Johnny B. Goode – Chuck Berry

Compare his with Mr Berry’s. Chuck’s lyrics absolutely leap off the page. They’re so rich: full of character, energy, imagery, and humour. Mr Berry’s lyrics were so good they defined a whole genre. Not only that, but they lasted: I’ve heard that Johnny B. Goode has been appeared on more albums than any other song in history.

Before the King-ites come howling out of their Blues Dens, I’m not saying that Chuck beats B.B. I’m saying they’re equally good: Blues lyrics are more a vehicle for the music. They highlight the emotions in broad strokes, which is fine, but they struggle with detail.

What Chuck does differently is specificity. He narrows his focus, bringing in literary elements such as character, plot, and setting. He can tackle any subject – from political to romantic – and take it any way he wants – from humorous to sentimental.

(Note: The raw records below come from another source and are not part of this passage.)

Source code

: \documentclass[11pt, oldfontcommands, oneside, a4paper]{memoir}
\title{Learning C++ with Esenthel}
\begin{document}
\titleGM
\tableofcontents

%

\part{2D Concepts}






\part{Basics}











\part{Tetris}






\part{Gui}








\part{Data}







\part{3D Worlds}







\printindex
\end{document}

The contrast between the two is huge: It’s the difference between seeing the world out of focus and seeing it in 20:20. Being able to accurately portray the world is the greatest and most important facility of the artist, and sometimes broad strokes is not enough.

So yes, lyrics do matter in a song. Unless, of course, you’re King of the Blues.

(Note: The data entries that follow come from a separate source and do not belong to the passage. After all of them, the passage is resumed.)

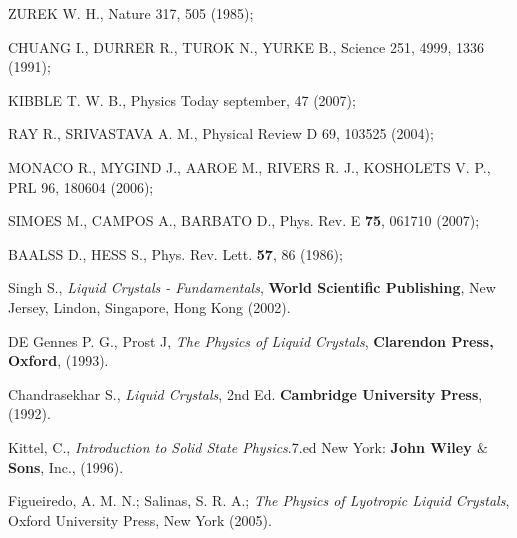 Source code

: ﻿\renewcommand{\bibname}{Referências}
\begin{thebibliography}{99}


 ZUREK W. H., Nature 317, 505 (1985); 

 CHUANG I., DURRER R., TUROK N., YURKE B., Science 251, 4999, 1336 (1991);
 

 KIBBLE T. W. B., Physics Today september, 47 (2007);
 

 RAY R., SRIVASTAVA A. M., Physical Review D 69, 103525 (2004); 

 MONACO R., MYGIND J., AAROE M., RIVERS R. J., KOSHOLETS V. P., PRL 96, 
180604 (2006); 

 SIMOES M., CAMPOS A., BARBATO D.,  Phys. Rev. E \textbf{75}, 061710 (2007);

 BAALSS D., HESS S., Phys. Rev. Lett. \textbf{57}, 86 (1986);



 Singh S., \textit{Liquid Crystals - Fundamentals}, \textbf{World Scientific Publishing}, New Jersey, Lindon, Singapore, Hong Kong (2002).

 DE Gennes P. G., Prost J, \textit{The Physics of Liquid Crystals}, \textbf{Clarendon Press, Oxford}, (1993).

 Chandrasekhar S., \textit{Liquid Crystals}, 2nd Ed. \textbf{Cambridge University Press},  (1992).

 Kittel, C., \textit{Introduction to Solid State Physics}.7.ed New York: \textbf{John Wiley $\&$ Sons}, Inc., (1996).

 Figueiredo, A. M. N.; Salinas, S. R. A.; \textit{The Physics of Lyotropic Liquid Crystals}, Oxford University Press, New York (2005).


\end{thebibliography}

Filed under Lyrics, Melody, Performance

4 responses to “Do Lyrics Matter In A Song?: Chuck Berry Vs B.B. King

  1. Ivana

    How important lyrics are? So important that Croatia has finally decided to send a song in English to the ESC (as everybody else has been doing for years). So important that I know at least one *great* songwriter whose music wouldn’t be worth a penny without lyrics. But of course, lyrics are not everything. Otherwise you wouldn’t be able to appreciate instrumental music at all and there are quite a few pieces that can take you places without a single word – including humorous and political. Good music conveys emotion, mood, idea… If you can do that, then you’re safe even if you’re not King of the Blues.

  2. To me song lyrics are wonderful because without lyrics there wouldn’t be a song because when you write a song it’s just like telling a story. Lyrics brings out the song, but the music brings out more into it’s forum so yes lyrics do matter to the songs. I’m a singer-songwriter too and when I write the lyrics I write it like a story. All my songs tells a story though some of them are love songs. My goal is to accomplish my dreams. Always look at it like a song story. The lyrics matter. “Music Is All Around Us, All You Have To Do Is Listen.” The words is worldwide. God bless you all.

  3. It totally depends on the genre – a country song with crappy lyrics is a crappy country song, while an R&B tune can be great with so-so lyrics.

    As an artist, I write really specific lyrics and, if something comes out sounding a bit more generic, it goes into the sync/placement pile and never makes it in my live set or onto the record.